Pemprov Kaltim Optimis Sistem Merit ASN Berjalan di Daerah dengan Pendampingan BKN
Samarinda – Humas BKN, Melalui kehadiran Kepala Badan Kepegawaian Negara (BKN), Prof, Zudan, Pemerintah Provinsi Kalimantan Timur menegaskan komitmennya memperkuat penerapan sistem merit dan manajemen talenta Aparatur Sipil Negara (ASN) dengan pendampingan dari BKN. Gubernur Kaltim, Rudy Mas’ud, menyampaikan apresiasi atas kehadiran Kepala BKN yang dinilai menandai sinergi pusat dan daerah dalam reformasi birokrasi, khususnya penguatan manajemen talenta ASN di Kalimantan Timur. “Sejalan dengan arahan BKN, implementasi manajemen talenta menjadi langkah strategis kami dalam mewujudkan birokrasi yang profesional, adaptif, objektif, dan berorientasi pada kinerja. Kami juga menyakini bahwa pengelolaan ASN saat ini harus mampu menjawab tantangan transformasi digital, tuntutan pelayanan publik, dan persaingan global. Karena itu, ASN dituntut memiliki kemampuan adaptasi, kolaborasi, literasi digital, serta pengambilan keputusan berbasis data,” ujar Rudy dalam Pengukuhan Dewan Pengurus Korpri Provinsi Kalimantan Timur Masa Bakti 2026-2031 di Samarinda, Selasa (19/05/2026).
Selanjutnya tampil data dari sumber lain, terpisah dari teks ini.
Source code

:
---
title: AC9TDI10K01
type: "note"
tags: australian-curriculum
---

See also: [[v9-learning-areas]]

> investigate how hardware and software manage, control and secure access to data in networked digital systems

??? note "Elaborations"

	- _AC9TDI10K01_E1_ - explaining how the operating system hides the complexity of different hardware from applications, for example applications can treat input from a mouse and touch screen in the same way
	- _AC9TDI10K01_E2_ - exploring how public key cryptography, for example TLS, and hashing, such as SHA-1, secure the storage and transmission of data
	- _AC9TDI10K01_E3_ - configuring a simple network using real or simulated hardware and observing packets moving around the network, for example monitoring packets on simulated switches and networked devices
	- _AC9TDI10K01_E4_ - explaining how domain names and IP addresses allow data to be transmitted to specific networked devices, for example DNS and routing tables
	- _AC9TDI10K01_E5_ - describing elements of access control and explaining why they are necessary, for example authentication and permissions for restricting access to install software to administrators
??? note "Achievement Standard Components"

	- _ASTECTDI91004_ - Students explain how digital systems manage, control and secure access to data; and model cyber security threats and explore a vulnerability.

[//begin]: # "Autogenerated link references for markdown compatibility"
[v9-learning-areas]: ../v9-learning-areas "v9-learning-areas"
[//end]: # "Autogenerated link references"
Sebagaimana yang disampaikan Kepala BKN, Gubernur Kaltim sepakat penguatan manajemen talenta ASN merupakan implementasi amanat Undang-Undang Nomor 20 Tahun 2023 tentang ASN yang menekankan pengelolaan aparatur berbasis sistem merit melalui kompetensi, potensi, kinerja, integritas, dan rekam jejak pegawai. Oleh karena itu, Pemprov Kaltim mengapresiasi peran BKN dalam mendampingi pemerintah daerah membangun sistem merit secara berkelanjutan. Berdasarkan data progres implementasi pembangunan dan penerapan manajemen talenta instansi daerah wilayah kerja Kantor Regional VIII BKN Banjarmasin Tahun 2026, sebagian besar pemerintah daerah di Kalimantan Timur telah melaksanakan tahapan ekspos manajemen talenta. Diantaranya, yakni Pemerintah Provinsi Kalimantan Timur, Pemerintah Kota Samarinda, Pemerintah Kota Balikpapan, Pemerintah Kota Bontang, Kabupaten Kutai Timur, Kutai Kartanegara, Berau, Paser, dan Kutai Barat.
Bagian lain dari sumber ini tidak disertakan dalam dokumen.